I am the worlds worst speller.  I joke that the only word I know how to spell is my first name.  (Although my first name is 8 letters long, it did take me a while to master it in elementary school.)  I would loose at the word loose in a spelling bee.  At first I said thank the Good God for spell check.  Now I say that the Good God for Google.

It is pathetic, my inability to spell.  Not only am I a full-fledged adult who learned cursive in grade school, I  did not have the use of computers throughout high school (everything was hand written, can you imagine!), I went on major in English in college.  I have a BA from a top ten university in a field of study in which I lack a key concept.

The extent to how much spelling affects my life is embarrassingly amazing. My personal conundrum is far beyond my power to control it.  I construct sentences around the spelling of words.  I am writer who cannot spell, I am a poet who must choose words wisely.

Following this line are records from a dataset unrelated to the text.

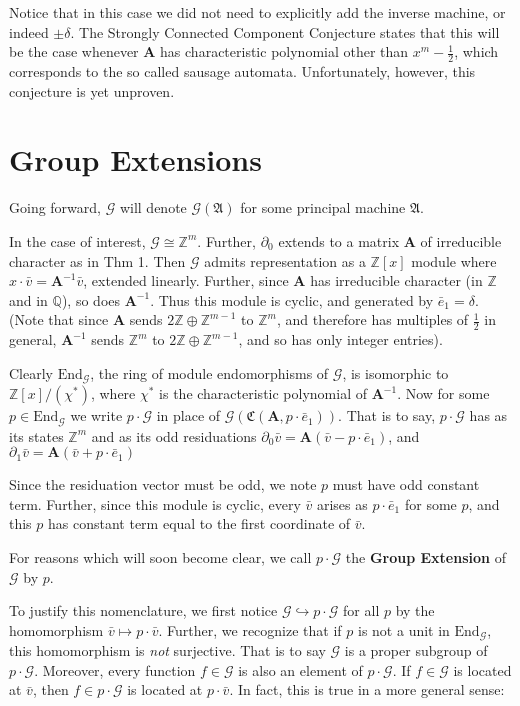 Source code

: \documentclass[12pt]{article}
\newcommand{\G}{\mathcal{G}}
\renewcommand{\P}{\mathfrak{A}}
\newcommand{\Z}{\mathbb{Z}}
\newcommand{\Q}{\mathbb{Q}}
\newcommand{\2}{\textbf{2}}
\newcommand{\Am}{\textbf{A}}
\newcommand{\del}{\partial}
\renewcommand{\v}{\bar{v}}
\newcommand{\e}{\bar{e}}
\begin{document}
Notice that in this case we did not need to explicitly add the 
inverse machine, or indeed $\pm \delta$. The Strongly Connected Component
Conjecture states that this will be the case whenever $\Am$ has 
characteristic polynomial other than $x^m - \frac{1}{2}$, which corresponds
to the so called sausage automata. Unfortunately, however, 
this conjecture is yet unproven.

\section{Group Extensions}
Going forward, $\G$ will denote $\G(\P)$ for some principal machine $\P$.

In the case of interest, $\G \cong \Z^m$. Further, $\del_0$ extends to 
a matrix $\Am$ of irreducible character as in Thm 1. Then
$\G$ admits representation as a $\Z[x]$ module where 
$x \cdot \v = \Am^{-1}\v$, extended linearly.
Further, since $\Am$ has irreducible character (in $\Z$ and in $\Q$), 
so does $\Am^{-1}$. Thus this module is cyclic, 
and generated by $\e_1 = \delta$. 
(Note that since $\Am$ sends $2\Z \oplus \Z^{m-1}$ to $\Z^m$, and therefore
has multiples of $\frac{1}{2}$ in general, $\Am^{-1}$ sends $\Z^m$ to 
$2\Z \oplus \Z^{m-1}$, and so has only integer entries).

Clearly $\text{End}_{\G}$, the ring of module endomorphisms of $\G$, 
is isomorphic to $\Z[x]/(\chi^*)$, 
where $\chi^*$ is the characteristic polynomial of $\Am^{-1}$.
Now for some $p \in \text{End}_{\G}$ we write
$p \cdot \G$ in place of $\G(\mathfrak{C}(\Am,p \cdot \e_1))$.
That is to say, $p \cdot \G$ has as its states $\Z^m$ and as its 
odd residuations
$\del_0 \v = \Am (\v - p \cdot \e_1)$, and 
$\del_1 \v = \Am (\v + p \cdot \e_1)$

Since the residuation vector must be odd, we note $p$ must have odd
constant term. Further, since this module is cyclic, every $\v$ arises
as $p \cdot \e_1$ for some $p$, and this $p$ has constant term equal to
the first coordinate of $\v$.

For reasons which will soon become clear, we call $p \cdot \G$ the
\textbf{Group Extension} of $\G$ by $p$.

To justify this nomenclature, we first notice 
$\G \hookrightarrow p \cdot \G$ for all $p$ by the
homomorphism $\v \mapsto p \cdot \v$. 
Further, we recognize that if $p$ is not a unit in $\text{End}_{\G}$, 
this homomorphism is \emph{not} surjective. 
That is to say $\G$ is a proper subgroup of $p \cdot \G$.
Moreover, every function $f \in \G$ is also an element of $p \cdot \G$. 
If $f \in \G$ is located at $\v$, then $f \in p \cdot \G$ is located
at $p \cdot \v$. In fact, this is true in a more general sense:
\end{document}
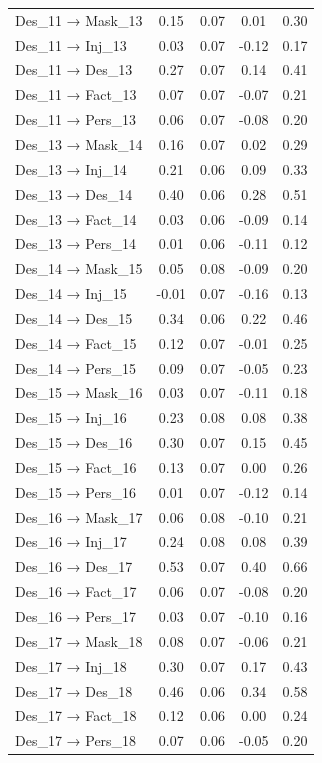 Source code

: \documentclass[
  man, donotrepeattitle,floatsintext]{apa6}
\begin{document}
\begin{center}
\begin{ThreePartTable}
{\begin{longtable}{lcccc}
Des\_11 → Mask\_13 & 0.15 & 0.07 & 0.01 & 0.30\\
Des\_11 → Inj\_13 & 0.03 & 0.07 & -0.12 & 0.17\\
Des\_11 → Des\_13 & 0.27 & 0.07 & 0.14 & 0.41\\
Des\_11 → Fact\_13 & 0.07 & 0.07 & -0.07 & 0.21\\
Des\_11 → Pers\_13 & 0.06 & 0.07 & -0.08 & 0.20\\
Des\_13 → Mask\_14 & 0.16 & 0.07 & 0.02 & 0.29\\
Des\_13 → Inj\_14 & 0.21 & 0.06 & 0.09 & 0.33\\
Des\_13 → Des\_14 & 0.40 & 0.06 & 0.28 & 0.51\\
Des\_13 → Fact\_14 & 0.03 & 0.06 & -0.09 & 0.14\\
Des\_13 → Pers\_14 & 0.01 & 0.06 & -0.11 & 0.12\\
Des\_14 → Mask\_15 & 0.05 & 0.08 & -0.09 & 0.20\\
Des\_14 → Inj\_15 & -0.01 & 0.07 & -0.16 & 0.13\\
Des\_14 → Des\_15 & 0.34 & 0.06 & 0.22 & 0.46\\
Des\_14 → Fact\_15 & 0.12 & 0.07 & -0.01 & 0.25\\
Des\_14 → Pers\_15 & 0.09 & 0.07 & -0.05 & 0.23\\
Des\_15 → Mask\_16 & 0.03 & 0.07 & -0.11 & 0.18\\
Des\_15 → Inj\_16 & 0.23 & 0.08 & 0.08 & 0.38\\
Des\_15 → Des\_16 & 0.30 & 0.07 & 0.15 & 0.45\\
Des\_15 → Fact\_16 & 0.13 & 0.07 & 0.00 & 0.26\\
Des\_15 → Pers\_16 & 0.01 & 0.07 & -0.12 & 0.14\\
Des\_16 → Mask\_17 & 0.06 & 0.08 & -0.10 & 0.21\\
Des\_16 → Inj\_17 & 0.24 & 0.08 & 0.08 & 0.39\\
Des\_16 → Des\_17 & 0.53 & 0.07 & 0.40 & 0.66\\
Des\_16 → Fact\_17 & 0.06 & 0.07 & -0.08 & 0.20\\
Des\_16 → Pers\_17 & 0.03 & 0.07 & -0.10 & 0.16\\
Des\_17 → Mask\_18 & 0.08 & 0.07 & -0.06 & 0.21\\
Des\_17 → Inj\_18 & 0.30 & 0.07 & 0.17 & 0.43\\
Des\_17 → Des\_18 & 0.46 & 0.06 & 0.34 & 0.58\\
Des\_17 → Fact\_18 & 0.12 & 0.06 & 0.00 & 0.24\\
Des\_17 → Pers\_18 & 0.07 & 0.06 & -0.05 & 0.20\\

\end{longtable}}
\end{ThreePartTable}
\end{center}
\end{document}
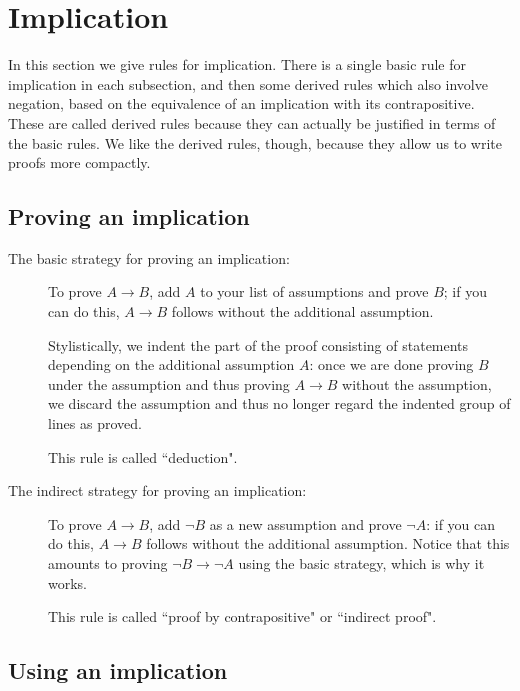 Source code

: \documentclass[12pt]{book}
\begin{document}
\section{Implication}

In this section we give rules for implication.  There is a single basic rule for implication in each subsection, and then some derived rules which also involve negation, based on the equivalence of an implication with its contrapositive.  These are called derived rules because they can actually be justified in terms of the basic rules.  We like the derived rules, though, because they allow us to write proofs more compactly.

\subsection{Proving an implication}

\begin{description}

\item[The basic strategy for proving an implication:]  To prove $A \rightarrow B$, add $A$ to your list of assumptions and prove $B$; if you can do this, $A \rightarrow B$ follows without the additional assumption.

Stylistically, we indent the part of the proof consisting of statements depending on the additional assumption $A$:  once we are done proving $B$ under the assumption and thus proving $A \rightarrow B$ without the assumption, we discard the assumption and thus no longer regard the indented group of lines as proved.

This rule is called ``deduction".

\item[The indirect strategy for proving an implication:]  To prove $A \rightarrow B$, add $\neg B$ as a new assumption and prove $\neg A$:  if you can do this, $A \rightarrow B$ follows without the additional assumption.  Notice that this amounts to proving $\neg B \rightarrow \neg A$ using the basic strategy, which is why it works.

This rule is called ``proof by contrapositive" or ``indirect proof".

\end{description}

\subsection{Using an implication}
\end{document}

There is a good chance that I am dyslexic.  A very good chance that I am very dyslexic.  I read words starting with the end and then ending with the beginning. Then I have to remember to flip it in my head before I read that word. It gets exhausting.  When I write, I have to concentrate on every word to make sure that is comes out properly.  The only way I know how to spell anything is via memorization.  The order, the proper placement of algorithm of letters, are lined up in my memory stacks.

I am hoping that writing more will help me with spelling, and give my the confidence to not let the written word hold me back.  Most of the time it is the hesitation that holds me back.  Marigold is to help me cool my sensitivity and memorize more word blueprints.

Today’s Drawing

I got a new box of colored pencils!  I didn’t try to put as many colors as possible into the drawing, but that is exactly what happened.  Did I happen to mention that I love color?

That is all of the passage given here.